A: The Beath-Dickey House has long been viewed as an example of preservation, and in fact, its previous owner is credited with kickstarting the intown Atlanta neighborhood's revitalization.
The three-bedroom, three-bath home at 866 Euclid Ave. was built in the ornate Queen Anne Victorian style by ice-magnate John Beath in 1890. Much like the neighborhood’s two-faced butterfly logo, the house represents both the past and the future.
“Inman Park was the first planned suburb in Atlanta, and the first lot that sold was to John Beath,” said current owner Andre de Winter, a real estate agent who purchased the home with his wife, Bobbi, in 2007. “He constructed this house, and in those days in 1890, the first homes that went in were Queen Anne Victorian.”

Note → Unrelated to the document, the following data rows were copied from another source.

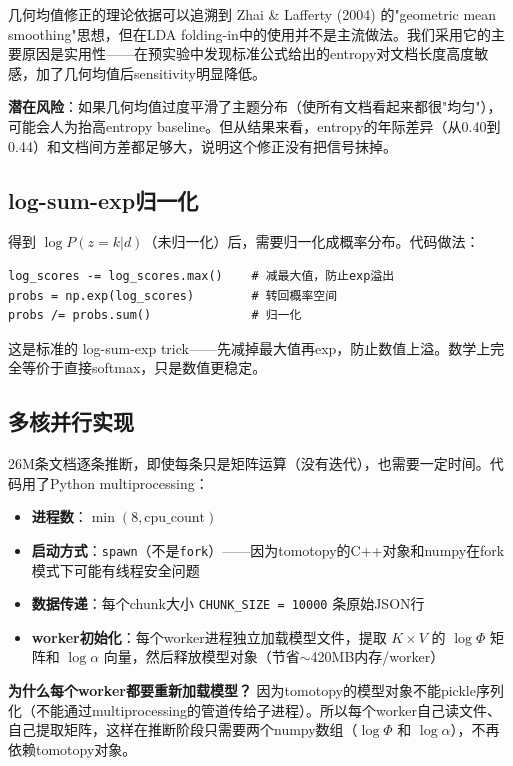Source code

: \documentclass[12pt,a4paper]{ctexart}
\begin{document}
几何均值修正的理论依据可以追溯到 Zhai \& Lafferty (2004) 的"geometric mean smoothing"思想，但在LDA folding-in中的使用并不是主流做法。我们采用它的主要原因是实用性——在预实验中发现标准公式给出的entropy对文档长度高度敏感，加了几何均值后sensitivity明显降低。

\textbf{潜在风险}：如果几何均值过度平滑了主题分布（使所有文档看起来都很"均匀"），可能会人为抬高entropy baseline。但从结果来看，entropy的年际差异（从0.40到0.44）和文档间方差都足够大，说明这个修正没有把信号抹掉。

\subsection{log-sum-exp归一化}

得到 $\log P(z=k|d)$（未归一化）后，需要归一化成概率分布。代码做法：

\begin{verbatim}
log_scores -= log_scores.max()    # 减最大值，防止exp溢出
probs = np.exp(log_scores)        # 转回概率空间
probs /= probs.sum()              # 归一化
\end{verbatim}

这是标准的 log-sum-exp trick——先减掉最大值再exp，防止数值上溢。数学上完全等价于直接softmax，只是数值更稳定。

\subsection{多核并行实现}

26M条文档逐条推断，即使每条只是矩阵运算（没有迭代），也需要一定时间。代码用了Python multiprocessing：

\begin{itemize}
\item \textbf{进程数}：$\min(8, \text{cpu\_count})$
\item \textbf{启动方式}：\texttt{spawn}（不是\texttt{fork}）——因为tomotopy的C++对象和numpy在fork模式下可能有线程安全问题
\item \textbf{数据传递}：每个chunk大小 \texttt{CHUNK\_SIZE = 10000} 条原始JSON行
\item \textbf{worker初始化}：每个worker进程独立加载模型文件，提取 $K \times V$ 的 $\log\Phi$ 矩阵和 $\log\alpha$ 向量，然后释放模型对象（节省$\sim$420MB内存/worker）
\end{itemize}

\textbf{为什么每个worker都要重新加载模型？} 因为tomotopy的模型对象不能pickle序列化（不能通过multiprocessing的管道传给子进程）。所以每个worker自己读文件、自己提取矩阵，这样在推断阶段只需要两个numpy数组（$\log\Phi$ 和 $\log\alpha$），不再依赖tomotopy对象。
\end{document}
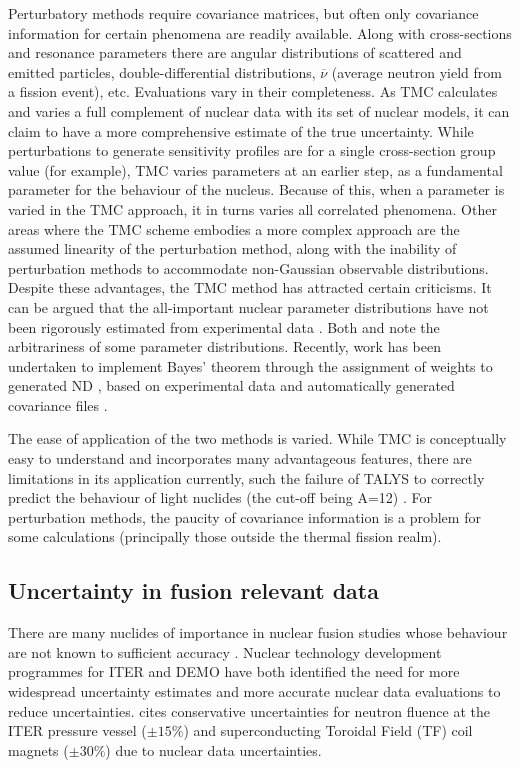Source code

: Perturbatory methods require covariance matrices, but often only covariance information for certain phenomena are readily available. Along with cross-sections and resonance parameters there are angular distributions of scattered and emitted particles, double-differential distributions, $\overline{\nu}$ (average neutron yield from a fission event), etc. Evaluations vary in their completeness. As TMC calculates and varies a full complement of nuclear data with its set of nuclear models, it can claim to have a more comprehensive estimate of the true uncertainty. While perturbations to generate sensitivity profiles are for a single cross-section group value (for example), TMC varies parameters at an earlier step, as a fundamental parameter for the behaviour of the nucleus. Because of this, when a parameter is varied in the TMC approach, it in turns varies all correlated phenomena. Other areas where the TMC scheme embodies a more complex approach are the assumed linearity of the perturbation method, along with the inability of perturbation methods to accommodate non-Gaussian observable distributions. Despite these advantages, the TMC method has attracted certain criticisms. It can be argued that the all-important nuclear parameter distributions have not been rigorously estimated from experimental data \cite{Helgesson2017}. Both \citeauthor{Capote2010} and \citeauthor{Rising2012} note the arbitrariness of some parameter distributions. Recently, work has been undertaken to implement Bayes' theorem through the assignment of weights to generated ND \cite{Koning2015a}, based on experimental data and automatically generated covariance files \cite{Helgesson2017}.


The ease of application of the two methods is varied. While TMC is conceptually easy to understand and incorporates many advantageous features, there are limitations in its application currently, such the failure of TALYS to correctly predict the behaviour of light nuclides (the cut-off being A=12) \cite{Rochman2011}. For perturbation methods, the paucity of covariance information is a problem for some calculations (principally those outside the thermal fission realm). 

\FloatBarrier
\subsection{Uncertainty in fusion relevant data}
There are many nuclides of importance in nuclear fusion studies whose behaviour are not known to sufficient accuracy \cite{Forrest2011}. Nuclear technology development programmes for ITER \cite{Batistoni2008} and DEMO \cite{Abdou2015} have both identified the need for more widespread uncertainty estimates and more accurate nuclear data evaluations to reduce uncertainties. \citeauthor{Batistoni2008} cites conservative uncertainties for neutron fluence at the ITER pressure vessel ($\pm 15\%$) and superconducting Toroidal Field (TF) coil magnets ($\pm 30\%$) due to nuclear data uncertainties. 

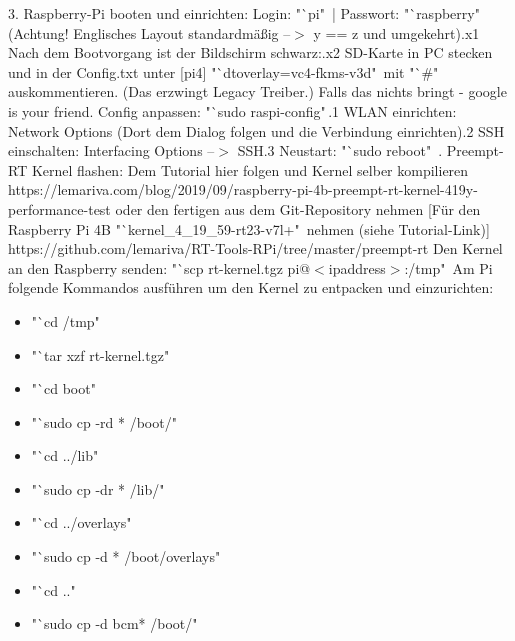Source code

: \documentclass[12pt,a4paper,bibliography=totoc,listof=totoc]{scrartcl}
\begin{document}
3. Raspberry-Pi booten und einrichten:
 Login: "`pi"\, | Passwort: "`raspberry"\, (Achtung! Englisches Layout standardmäßig --$>$ y == z und umgekehrt).x1 Nach dem Bootvorgang ist der Bildschirm schwarz:.x2 SD-Karte in PC stecken und in der Config.txt unter [pi4] "`dtoverlay=vc4-fkms-v3d"\, mit "`\#"\, auskommentieren.
       (Das erzwingt Legacy Treiber.) Falls das nichts bringt - google is your friend.
 Config anpassen: "`sudo raspi-config"\,.1 WLAN einrichten: Network Options (Dort dem Dialog folgen und die Verbindung einrichten).2 SSH einschalten: Interfacing Options --$>$ SSH.3 Neustart: "`sudo reboot"\,\newline
{}. Preempt-RT Kernel flashen: Dem Tutorial hier folgen und Kernel selber kompilieren\newline
    https://lemariva.com/blog/2019/09/raspberry-pi-4b-preempt-rt-kernel-419y-performance-test
    oder den fertigen aus dem Git-Repository nehmen [Für den Raspberry Pi 4B "`kernel\_4\_19\_59-rt23-v7l+"\, nehmen (siehe Tutorial-Link)]
    https://github.com/lemariva/RT-Tools-RPi/tree/master/preempt-rt Den Kernel an den Raspberry senden: "`scp rt-kernel.tgz pi@$<$ipaddress$>$:/tmp"\, Am Pi folgende Kommandos ausführen um den Kernel zu entpacken und einzurichten:\newline
\begin{itemize}
    \item "`cd /tmp"\,
    \item "`tar xzf rt-kernel.tgz"\,
    \item "`cd boot"\,
    \item "`sudo cp -rd * /boot/"\,
    \item "`cd ../lib"\,
    \item "`sudo cp -dr * /lib/"\,
    \item "`cd ../overlays"\,
    \item "`sudo cp -d * /boot/overlays"\,
    \item "`cd .."\,
    \item "`sudo cp -d bcm* /boot/"\,
\end {itemize}
\end{document}
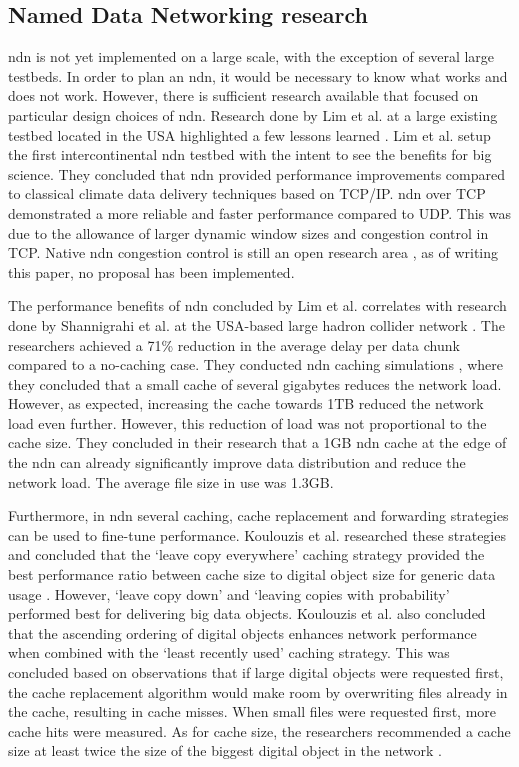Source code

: \documentclass[conference]{IEEEtran}
\begin{document}
\subsection{Named Data Networking research}
\gls{ndn} is not yet implemented on a large scale, with the exception of several large testbeds. In order to plan an \gls{ndn}, it would be necessary to know what works and does not work. However, there is sufficient research available that focused on particular design choices of \gls{ndn}. Research done by Lim et al. at a large existing testbed located in the USA highlighted a few lessons learned \cite{lim2018ndn}. Lim et al. setup the first intercontinental \gls{ndn} testbed with the intent to see the benefits for big science. They concluded that \gls{ndn} provided performance improvements compared to classical climate data delivery techniques based on TCP/IP. \gls{ndn} over TCP demonstrated a more reliable and faster performance compared to UDP. This was due to the allowance of larger dynamic window sizes and congestion control in TCP. Native \gls{ndn} congestion control is still an open research area \cite{ren2016congestion}, as of writing this paper, no proposal has been implemented.

The performance benefits of \gls{ndn} concluded by Lim et al. correlates with research done by Shannigrahi et al. at the USA-based large hadron collider network \cite{shannigrahi2015named}. The researchers achieved a 71\% reduction in the average delay per data chunk compared to a no-caching case. They conducted \gls{ndn} caching simulations \cite{shannigrahi2017request}, where they concluded that a small cache of several gigabytes reduces the network load. However, as expected, increasing the cache towards 1TB reduced the network load even further. However, this reduction of load was not proportional to the cache size. They concluded in their research that a 1GB \gls{ndn} cache at the edge of the \gls{ndn} can already significantly improve data distribution and reduce the network load. The average file size in use was 1.3GB.

Furthermore, in \gls{ndn} several caching, cache replacement and forwarding strategies can be used to fine-tune performance. Koulouzis et al. researched these strategies and concluded that the `leave copy everywhere' caching strategy provided the best performance ratio between cache size to digital object size for generic data usage \cite{koulouzis2018information}. However, `leave copy down' and `leaving copies with probability' performed best for delivering big data objects. Koulouzis et al. also concluded that the ascending ordering of digital objects enhances network performance when combined with the `least recently used' caching strategy. This was concluded based on observations that if large digital objects were requested first, the cache replacement algorithm would make room by overwriting files already in the cache, resulting in cache misses. When small files were requested first, more cache hits were measured. As for cache size, the researchers recommended a cache size at least twice the size of the biggest digital object in the network \cite{koulouzis2018information}.
\end{document}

Beath sold the home to the Dickey family just five years later. The family owned it for about 50 years, until the neighborhood fell into disrepair. The stately Victorian was broken up into apartment units, where seven families lived, de Winter said.
Then one day in the late 1960s, after the neighborhood had fallen victim to neglect, interior designer Robert Griggs drove by.
“According to a few of the old residents here, who are now in their 80s, Griggs was on his way to appraise a house on Poplar. There were old mansions there, and he was on his way to that property to appraise some old stained windows,” de Winter said. “He drove by our house here on Euclid Avenue, and he basically stopped his car. He loved the house, walked in, made them an offer and bought the house.”
The first time Griggs stepped into his landmark home, people were playing basketball inside the foyer and the doors were nailed open so that they couldn’t be shut, de Winter said the designer told him. But Griggs immediately saw the 5,024-square-foot home’s potential, he said.
The front porch columns are made of Italian marble, and there are eight fireplaces, one of which bears Beath’s initials inside.
Many of the rooms were designed in the octagonal shape characteristic of Queen Anne Victorian homes, but this home also was constructed around an organ built in 1874 that can’t be removed, de Winter said.
After Griggs decided to invest in Inman Park, the story goes that Griggs gathered about 40 investors who all promised to buy houses in the neighborhood and fix them up, said de Winter.
“And that’s how that whole revitalization started,” he said.